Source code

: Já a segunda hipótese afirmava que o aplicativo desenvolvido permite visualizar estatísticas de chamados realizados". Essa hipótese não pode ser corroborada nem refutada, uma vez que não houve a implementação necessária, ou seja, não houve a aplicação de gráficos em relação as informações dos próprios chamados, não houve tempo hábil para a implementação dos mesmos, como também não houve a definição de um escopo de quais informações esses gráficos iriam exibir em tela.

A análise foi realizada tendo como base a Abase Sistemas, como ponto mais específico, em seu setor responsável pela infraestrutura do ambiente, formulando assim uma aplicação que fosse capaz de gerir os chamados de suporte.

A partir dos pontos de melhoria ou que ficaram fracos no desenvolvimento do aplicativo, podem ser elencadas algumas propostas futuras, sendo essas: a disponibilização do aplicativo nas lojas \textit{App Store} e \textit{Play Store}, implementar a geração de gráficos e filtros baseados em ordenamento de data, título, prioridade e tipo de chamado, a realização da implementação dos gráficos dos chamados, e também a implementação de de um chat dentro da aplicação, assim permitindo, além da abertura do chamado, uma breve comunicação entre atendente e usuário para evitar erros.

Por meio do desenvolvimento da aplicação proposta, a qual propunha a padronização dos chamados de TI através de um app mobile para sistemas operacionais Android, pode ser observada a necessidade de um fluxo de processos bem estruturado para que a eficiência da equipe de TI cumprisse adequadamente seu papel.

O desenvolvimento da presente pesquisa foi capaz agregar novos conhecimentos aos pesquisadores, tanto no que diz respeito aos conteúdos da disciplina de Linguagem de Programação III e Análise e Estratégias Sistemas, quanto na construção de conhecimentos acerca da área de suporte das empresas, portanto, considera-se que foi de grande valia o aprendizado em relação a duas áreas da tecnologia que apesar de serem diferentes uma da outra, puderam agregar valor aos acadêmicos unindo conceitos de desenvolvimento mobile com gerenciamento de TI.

==============================

Would you please show every line of the material above that includes the string "como"?

: Já a segunda hipótese afirmava que o aplicativo desenvolvido permite visualizar estatísticas de chamados realizados". Essa hipótese não pode ser corroborada nem refutada, uma vez que não houve a implementação necessária, ou seja, não houve a aplicação de gráficos em relação as informações dos próprios chamados, não houve tempo hábil para a implementação dos mesmos, como também não houve a definição de um escopo de quais informações esses gráficos iriam exibir em tela.
A análise foi realizada tendo como base a Abase Sistemas, como ponto mais específico, em seu setor responsável pela infraestrutura do ambiente, formulando assim uma aplicação que fosse capaz de gerir os chamados de suporte.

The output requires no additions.